Dear Friends in Christ,

I was pondering something a friend of mine told me. He said, “My morning ritual is to get up, make coffee, and get on my phone to scroll the news.”

I’ll be honest, this would probably be my morning ritual too but we have some rambunctious kids with a different set of their own rituals — today’s involved a harmonica for some reason!

But it made me reflect on the word “ritual” and how it was being used. A basic assumption of ritual is that it’s immediate practical benefit is secondary to what it communicates. For example, in the Eucharist, we generally do not rely on it to feed us as we would a burrito or the like. It’s immediate presenting benefit, as food, is subsumed by the meaning and reality it mediates — it becomes the Body of Christ. So it’s primary meaning and purpose shifts in the ritual.

Back to coffee and news on the phone.

if we take my friend at this word, that coffee and news are ritual, then what deeper real thing is happening as the primary practical benefit is subsumed? What is the coffee in this ritual? Is it the jolt of energy we need in a sleep-deprived world? Is it the stimulant we need to get us to pay attention? Is it telling us something true about our dependence on it to get us through too crammed, too exhausted days?

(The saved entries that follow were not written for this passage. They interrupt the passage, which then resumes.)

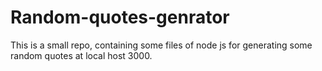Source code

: # Random-quotes-genrator
This is a small repo, containing some files of node js for generating some random quotes at local host 3000.
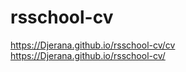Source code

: # rsschool-cv   
https://Djerana.github.io/rsschool-cv/cv   
https://Djerana.github.io/rsschool-cv/
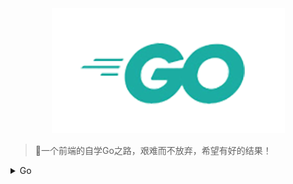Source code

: <!--
 * @Author: BeanDou
 * @LastEditors: BeanDou
 * @Date: 2018-12-21 14:59:43
 * @LastEditTime: 2020-06-08 10:32:23
 * @Description: File description
-->
<div align="center">
  <img src="../assets/images/go.png"/>
</div>

> 一个前端的自学Go之路，艰难而不放弃，希望有好的结果！

<details>
  <summary>Go</summary>

- [ ] [Go Learning Records](https://github.com/notCoolBean/StudyNotes/tree/master/Go)

</details>
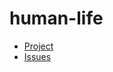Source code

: # human-life

- [Project](https://github.com/users/20niship/projects/3/views/1)
- [Issues](https://github.com/20niship/human-life/issues)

I’m not judging — in fact the comments came up because we were talking about our respective love of coffee. If you’ve been in meetings with me you know I tend to down it by the gallon!

It does bring me to the second bit of the ritual — the news. I wonder how much we need that immediate hit of news-stimulation? If we waited 30 minutes to listen to the birds and watch the sunrise before we dove into details about the infrastructure bill or whatever the controversy of the day is, would we be woefully less informed? I fear the news piece of that ritual is the subsuming of the obvious practical benefit of being informed for the delicious benefit of being right — of being righteously annoyed or enraged.

It may not be coffee or news for you — but I feel like we’re all, myself included, letting rituals of sometimes pernicious effect control how we see, how we hear, and how we even begin our days. Let’s all keep asking questions about what’s really important, what truly gives wisdom, and what binds us together in love. Then let’s hold to rituals that make that a live and living reality.